• **What you have to do**: For this exercise, reproduce the records exactly as they stand and do not carry any images over.

── Data provided

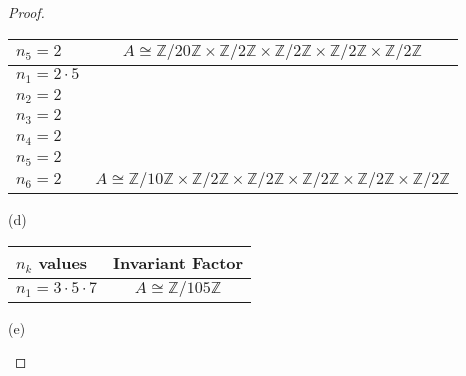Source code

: \documentclass[10pt]{article}
\newcommand{\Z}{\mathbb{Z}}
\begin{document}
\begin{itemize}
\begin{proof}
\begin{item}
\begin{center}
\begin{tabular}{ l  c }
	$n_5=2$ & $A\cong \Z / 20\Z \times \Z / 2\Z \times \Z / 2\Z \times \Z / 2\Z \times \Z / 2\Z$ \\ \hline
	\hline
	$n_1=2 \cdot 5$ & \\ \hline
	$n_2=2$ & \\ \hline
	$n_3=2$ & \\ \hline
	$n_4=2$ & \\ \hline
	$n_5=2$ & \\ \hline
	$n_6=2$ & $A\cong \Z / 10\Z \times \Z / 2\Z \times \Z / 2\Z \times \Z / 2\Z \times \Z / 2\Z \times \Z / 2\Z$ \\ \hline
	\hline
  \end{tabular}
\end{center} 

\end{item}

\begin{item} (d)

\begin{center}
  \begin{tabular}{ l  c }
    $n_k$ values & Invariant Factor \\ \hline
    $n_1=3 \cdot 5 \cdot 7$ & $A\cong \Z / 105\Z$ \\ \hline
	\hline   
  \end{tabular}
\end{center} 

\end{item}

\begin{item} (e)


\end{item}
\end{proof}
\end{itemize}
\end{document}

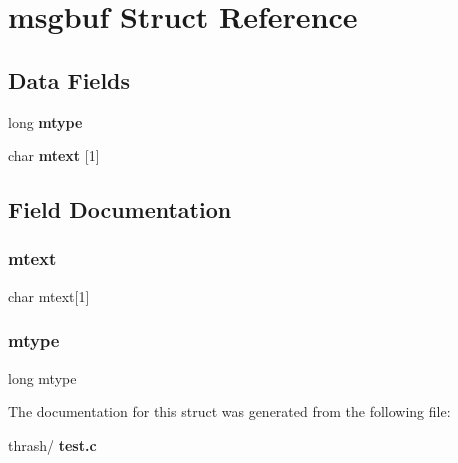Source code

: \section{msgbuf Struct Reference}
\label{structmsgbuf}
\subsection*{Data Fields}
\begin{DoxyCompactItemize}
\item 
long \textbf{ mtype}
\item 
char \textbf{ mtext} [1]
\end{DoxyCompactItemize}


\subsection{Field Documentation}
\mbox{\label{structmsgbuf_a25caee4909ab47dffbf18c639cb7f833}} 
\subsubsection{mtext}
{\footnotesize\ttfamily char mtext[1]}

\mbox{\label{structmsgbuf_a6e71692f0e74d6cd516fa62386afcfb4}} 
\subsubsection{mtype}
{\footnotesize\ttfamily long mtype}



The documentation for this struct was generated from the following file\+:\begin{DoxyCompactItemize}
\item 
thrash/\textbf{ test.\+c}\end{DoxyCompactItemize}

────

• **Response**:
Source code

: \documentclass[10pt]{article}
\newcommand{\Z}{\mathbb{Z}}
\begin{document}
\begin{itemize}
\begin{proof}
\begin{item}
\begin{center}
\begin{tabular}{ l  c }
	$n_5=2$ & $A\cong \Z / 20\Z \times \Z / 2\Z \times \Z / 2\Z \times \Z / 2\Z \times \Z / 2\Z$ \\ \hline
	\hline
	$n_1=2 \cdot 5$ & \\ \hline
	$n_2=2$ & \\ \hline
	$n_3=2$ & \\ \hline
	$n_4=2$ & \\ \hline
	$n_5=2$ & \\ \hline
	$n_6=2$ & $A\cong \Z / 10\Z \times \Z / 2\Z \times \Z / 2\Z \times \Z / 2\Z \times \Z / 2\Z \times \Z / 2\Z$ \\ \hline
	\hline
  \end{tabular}
\end{center} 

\end{item}

\begin{item} (d)

\begin{center}
  \begin{tabular}{ l  c }
    $n_k$ values & Invariant Factor \\ \hline
    $n_1=3 \cdot 5 \cdot 7$ & $A\cong \Z / 105\Z$ \\ \hline
	\hline   
  \end{tabular}
\end{center} 

\end{item}

\begin{item} (e)


\end{item}
\end{proof}
\end{itemize}
\end{document}

Source code

: \section{msgbuf Struct Reference}
\label{structmsgbuf}
\subsection*{Data Fields}
\begin{DoxyCompactItemize}
\item 
long \textbf{ mtype}
\item 
char \textbf{ mtext} [1]
\end{DoxyCompactItemize}


\subsection{Field Documentation}
\mbox{\label{structmsgbuf_a25caee4909ab47dffbf18c639cb7f833}} 
\subsubsection{mtext}
{\footnotesize\ttfamily char mtext[1]}

\mbox{\label{structmsgbuf_a6e71692f0e74d6cd516fa62386afcfb4}} 
\subsubsection{mtype}
{\footnotesize\ttfamily long mtype}



The documentation for this struct was generated from the following file\+:\begin{DoxyCompactItemize}
\item 
thrash/\textbf{ test.\+c}\end{DoxyCompactItemize}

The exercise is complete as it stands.